TASK DIRECTIONS: In the records that follow, find each line with "begin" and pull it out.

Stored data:
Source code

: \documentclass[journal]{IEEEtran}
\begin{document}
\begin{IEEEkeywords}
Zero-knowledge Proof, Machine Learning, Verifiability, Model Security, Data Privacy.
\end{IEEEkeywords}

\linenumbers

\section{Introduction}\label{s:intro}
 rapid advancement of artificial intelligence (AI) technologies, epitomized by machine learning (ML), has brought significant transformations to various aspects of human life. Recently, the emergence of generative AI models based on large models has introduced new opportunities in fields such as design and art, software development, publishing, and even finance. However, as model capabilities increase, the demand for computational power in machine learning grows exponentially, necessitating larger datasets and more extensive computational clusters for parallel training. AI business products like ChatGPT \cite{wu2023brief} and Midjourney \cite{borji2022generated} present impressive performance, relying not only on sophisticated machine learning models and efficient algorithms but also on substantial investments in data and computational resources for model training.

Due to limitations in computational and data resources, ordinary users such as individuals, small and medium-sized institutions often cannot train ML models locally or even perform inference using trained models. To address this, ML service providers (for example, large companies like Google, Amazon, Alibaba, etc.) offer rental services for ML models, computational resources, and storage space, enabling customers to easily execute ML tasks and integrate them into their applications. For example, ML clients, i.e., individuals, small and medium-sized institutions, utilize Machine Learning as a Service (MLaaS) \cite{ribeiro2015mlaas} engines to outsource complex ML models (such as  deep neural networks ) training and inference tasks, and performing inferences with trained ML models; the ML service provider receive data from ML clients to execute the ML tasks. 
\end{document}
...
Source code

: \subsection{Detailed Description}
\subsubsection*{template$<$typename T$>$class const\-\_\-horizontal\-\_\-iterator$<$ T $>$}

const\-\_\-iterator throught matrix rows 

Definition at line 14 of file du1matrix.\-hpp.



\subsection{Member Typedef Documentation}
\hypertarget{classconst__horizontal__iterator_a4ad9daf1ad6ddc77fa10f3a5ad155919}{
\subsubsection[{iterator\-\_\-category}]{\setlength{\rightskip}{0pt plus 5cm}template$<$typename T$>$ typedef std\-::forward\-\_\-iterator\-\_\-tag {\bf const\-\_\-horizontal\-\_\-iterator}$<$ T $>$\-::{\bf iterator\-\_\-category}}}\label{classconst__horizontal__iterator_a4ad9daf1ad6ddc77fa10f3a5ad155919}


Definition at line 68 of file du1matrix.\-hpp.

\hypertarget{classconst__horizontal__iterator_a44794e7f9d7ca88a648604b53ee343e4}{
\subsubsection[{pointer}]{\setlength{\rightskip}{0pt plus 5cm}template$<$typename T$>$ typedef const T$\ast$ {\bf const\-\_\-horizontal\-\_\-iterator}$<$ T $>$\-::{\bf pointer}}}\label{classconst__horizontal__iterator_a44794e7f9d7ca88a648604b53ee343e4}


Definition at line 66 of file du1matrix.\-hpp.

WORKED SOLUTION:
\begin{document}
\begin{IEEEkeywords}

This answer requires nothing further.